(Data extracted from a collection)
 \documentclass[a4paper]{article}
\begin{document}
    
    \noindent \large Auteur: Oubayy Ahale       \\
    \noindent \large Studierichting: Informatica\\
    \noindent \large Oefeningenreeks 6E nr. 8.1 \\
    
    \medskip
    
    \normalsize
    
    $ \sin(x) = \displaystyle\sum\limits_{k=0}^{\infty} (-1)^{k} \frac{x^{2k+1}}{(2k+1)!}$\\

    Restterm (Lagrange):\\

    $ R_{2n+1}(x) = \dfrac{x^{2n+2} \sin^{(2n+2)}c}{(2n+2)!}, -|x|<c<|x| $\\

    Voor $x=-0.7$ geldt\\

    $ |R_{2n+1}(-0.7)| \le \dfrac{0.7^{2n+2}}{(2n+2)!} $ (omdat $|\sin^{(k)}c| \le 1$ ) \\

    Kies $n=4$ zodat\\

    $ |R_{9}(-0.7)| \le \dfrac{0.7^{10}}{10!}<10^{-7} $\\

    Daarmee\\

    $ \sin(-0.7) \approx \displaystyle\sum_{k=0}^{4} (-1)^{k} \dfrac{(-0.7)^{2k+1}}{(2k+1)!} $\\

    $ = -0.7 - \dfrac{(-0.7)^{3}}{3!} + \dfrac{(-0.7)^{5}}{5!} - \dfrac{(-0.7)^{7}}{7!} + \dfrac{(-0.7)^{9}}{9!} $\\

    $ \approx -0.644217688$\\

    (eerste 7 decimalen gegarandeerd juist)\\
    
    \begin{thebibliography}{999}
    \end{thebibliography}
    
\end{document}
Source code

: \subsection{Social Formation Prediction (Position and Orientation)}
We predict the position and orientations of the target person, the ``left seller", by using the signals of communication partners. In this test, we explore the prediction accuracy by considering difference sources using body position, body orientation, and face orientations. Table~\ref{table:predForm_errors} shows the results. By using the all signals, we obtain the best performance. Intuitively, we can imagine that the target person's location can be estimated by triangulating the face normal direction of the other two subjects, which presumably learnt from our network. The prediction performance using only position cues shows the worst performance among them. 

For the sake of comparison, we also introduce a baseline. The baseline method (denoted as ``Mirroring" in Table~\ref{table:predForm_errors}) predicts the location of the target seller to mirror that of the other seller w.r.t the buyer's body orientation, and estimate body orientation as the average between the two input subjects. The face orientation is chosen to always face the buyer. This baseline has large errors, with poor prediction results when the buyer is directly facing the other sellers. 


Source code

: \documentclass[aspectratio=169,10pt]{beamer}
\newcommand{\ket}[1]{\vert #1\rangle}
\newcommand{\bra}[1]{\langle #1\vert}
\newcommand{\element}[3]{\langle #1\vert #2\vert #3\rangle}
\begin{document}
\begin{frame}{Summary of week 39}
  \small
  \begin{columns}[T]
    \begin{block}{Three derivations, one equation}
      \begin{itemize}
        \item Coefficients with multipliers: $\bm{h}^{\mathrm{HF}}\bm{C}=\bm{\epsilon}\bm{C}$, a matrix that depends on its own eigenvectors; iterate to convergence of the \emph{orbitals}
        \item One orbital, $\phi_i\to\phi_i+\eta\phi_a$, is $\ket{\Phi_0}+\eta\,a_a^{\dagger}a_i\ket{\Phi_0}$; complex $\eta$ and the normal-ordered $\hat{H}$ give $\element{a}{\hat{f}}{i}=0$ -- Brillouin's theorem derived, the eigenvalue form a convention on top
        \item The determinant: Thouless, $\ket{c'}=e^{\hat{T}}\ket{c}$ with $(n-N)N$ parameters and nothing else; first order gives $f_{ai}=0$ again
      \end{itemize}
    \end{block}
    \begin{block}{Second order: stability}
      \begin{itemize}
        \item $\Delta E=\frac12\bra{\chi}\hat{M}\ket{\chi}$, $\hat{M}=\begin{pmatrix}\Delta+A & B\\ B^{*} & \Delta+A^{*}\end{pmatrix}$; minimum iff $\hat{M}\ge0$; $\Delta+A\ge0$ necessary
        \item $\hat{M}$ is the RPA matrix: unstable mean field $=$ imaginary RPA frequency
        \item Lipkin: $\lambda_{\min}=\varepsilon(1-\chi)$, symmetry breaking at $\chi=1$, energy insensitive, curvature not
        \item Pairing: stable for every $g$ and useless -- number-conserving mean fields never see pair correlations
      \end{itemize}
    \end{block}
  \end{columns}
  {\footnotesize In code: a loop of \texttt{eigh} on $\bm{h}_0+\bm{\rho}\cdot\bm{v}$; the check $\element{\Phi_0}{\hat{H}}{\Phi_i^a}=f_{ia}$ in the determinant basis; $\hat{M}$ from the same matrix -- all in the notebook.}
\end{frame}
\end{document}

■ What the task asks
From the first line to the last, copy every record exactly.

■ Answer
 \documentclass[a4paper]{article}
\begin{document}
    
    \noindent \large Auteur: Oubayy Ahale       \\
    \noindent \large Studierichting: Informatica\\
    \noindent \large Oefeningenreeks 6E nr. 8.1 \\
    
    \medskip
    
    \normalsize
    
    $ \sin(x) = \displaystyle\sum\limits_{k=0}^{\infty} (-1)^{k} \frac{x^{2k+1}}{(2k+1)!}$\\

    Restterm (Lagrange):\\

    $ R_{2n+1}(x) = \dfrac{x^{2n+2} \sin^{(2n+2)}c}{(2n+2)!}, -|x|<c<|x| $\\

    Voor $x=-0.7$ geldt\\

    $ |R_{2n+1}(-0.7)| \le \dfrac{0.7^{2n+2}}{(2n+2)!} $ (omdat $|\sin^{(k)}c| \le 1$ ) \\

    Kies $n=4$ zodat\\

    $ |R_{9}(-0.7)| \le \dfrac{0.7^{10}}{10!}<10^{-7} $\\

    Daarmee\\

    $ \sin(-0.7) \approx \displaystyle\sum_{k=0}^{4} (-1)^{k} \dfrac{(-0.7)^{2k+1}}{(2k+1)!} $\\

    $ = -0.7 - \dfrac{(-0.7)^{3}}{3!} + \dfrac{(-0.7)^{5}}{5!} - \dfrac{(-0.7)^{7}}{7!} + \dfrac{(-0.7)^{9}}{9!} $\\

    $ \approx -0.644217688$\\

    (eerste 7 decimalen gegarandeerd juist)\\
    
    \begin{thebibliography}{999}
    \end{thebibliography}
    
\end{document}
Source code

: \subsection{Social Formation Prediction (Position and Orientation)}
We predict the position and orientations of the target person, the ``left seller", by using the signals of communication partners. In this test, we explore the prediction accuracy by considering difference sources using body position, body orientation, and face orientations. Table~\ref{table:predForm_errors} shows the results. By using the all signals, we obtain the best performance. Intuitively, we can imagine that the target person's location can be estimated by triangulating the face normal direction of the other two subjects, which presumably learnt from our network. The prediction performance using only position cues shows the worst performance among them. 

For the sake of comparison, we also introduce a baseline. The baseline method (denoted as ``Mirroring" in Table~\ref{table:predForm_errors}) predicts the location of the target seller to mirror that of the other seller w.r.t the buyer's body orientation, and estimate body orientation as the average between the two input subjects. The face orientation is chosen to always face the buyer. This baseline has large errors, with poor prediction results when the buyer is directly facing the other sellers. 


Source code

: \documentclass[aspectratio=169,10pt]{beamer}
\newcommand{\ket}[1]{\vert #1\rangle}
\newcommand{\bra}[1]{\langle #1\vert}
\newcommand{\element}[3]{\langle #1\vert #2\vert #3\rangle}
\begin{document}
\begin{frame}{Summary of week 39}
  \small
  \begin{columns}[T]
    \begin{block}{Three derivations, one equation}
      \begin{itemize}
        \item Coefficients with multipliers: $\bm{h}^{\mathrm{HF}}\bm{C}=\bm{\epsilon}\bm{C}$, a matrix that depends on its own eigenvectors; iterate to convergence of the \emph{orbitals}
        \item One orbital, $\phi_i\to\phi_i+\eta\phi_a$, is $\ket{\Phi_0}+\eta\,a_a^{\dagger}a_i\ket{\Phi_0}$; complex $\eta$ and the normal-ordered $\hat{H}$ give $\element{a}{\hat{f}}{i}=0$ -- Brillouin's theorem derived, the eigenvalue form a convention on top
        \item The determinant: Thouless, $\ket{c'}=e^{\hat{T}}\ket{c}$ with $(n-N)N$ parameters and nothing else; first order gives $f_{ai}=0$ again
      \end{itemize}
    \end{block}
    \begin{block}{Second order: stability}
      \begin{itemize}
        \item $\Delta E=\frac12\bra{\chi}\hat{M}\ket{\chi}$, $\hat{M}=\begin{pmatrix}\Delta+A & B\\ B^{*} & \Delta+A^{*}\end{pmatrix}$; minimum iff $\hat{M}\ge0$; $\Delta+A\ge0$ necessary
        \item $\hat{M}$ is the RPA matrix: unstable mean field $=$ imaginary RPA frequency
        \item Lipkin: $\lambda_{\min}=\varepsilon(1-\chi)$, symmetry breaking at $\chi=1$, energy insensitive, curvature not
        \item Pairing: stable for every $g$ and useless -- number-conserving mean fields never see pair correlations
      \end{itemize}
    \end{block}
  \end{columns}
  {\footnotesize In code: a loop of \texttt{eigh} on $\bm{h}_0+\bm{\rho}\cdot\bm{v}$; the check $\element{\Phi_0}{\hat{H}}{\Phi_i^a}=f_{ia}$ in the determinant basis; $\hat{M}$ from the same matrix -- all in the notebook.}
\end{frame}
\end{document}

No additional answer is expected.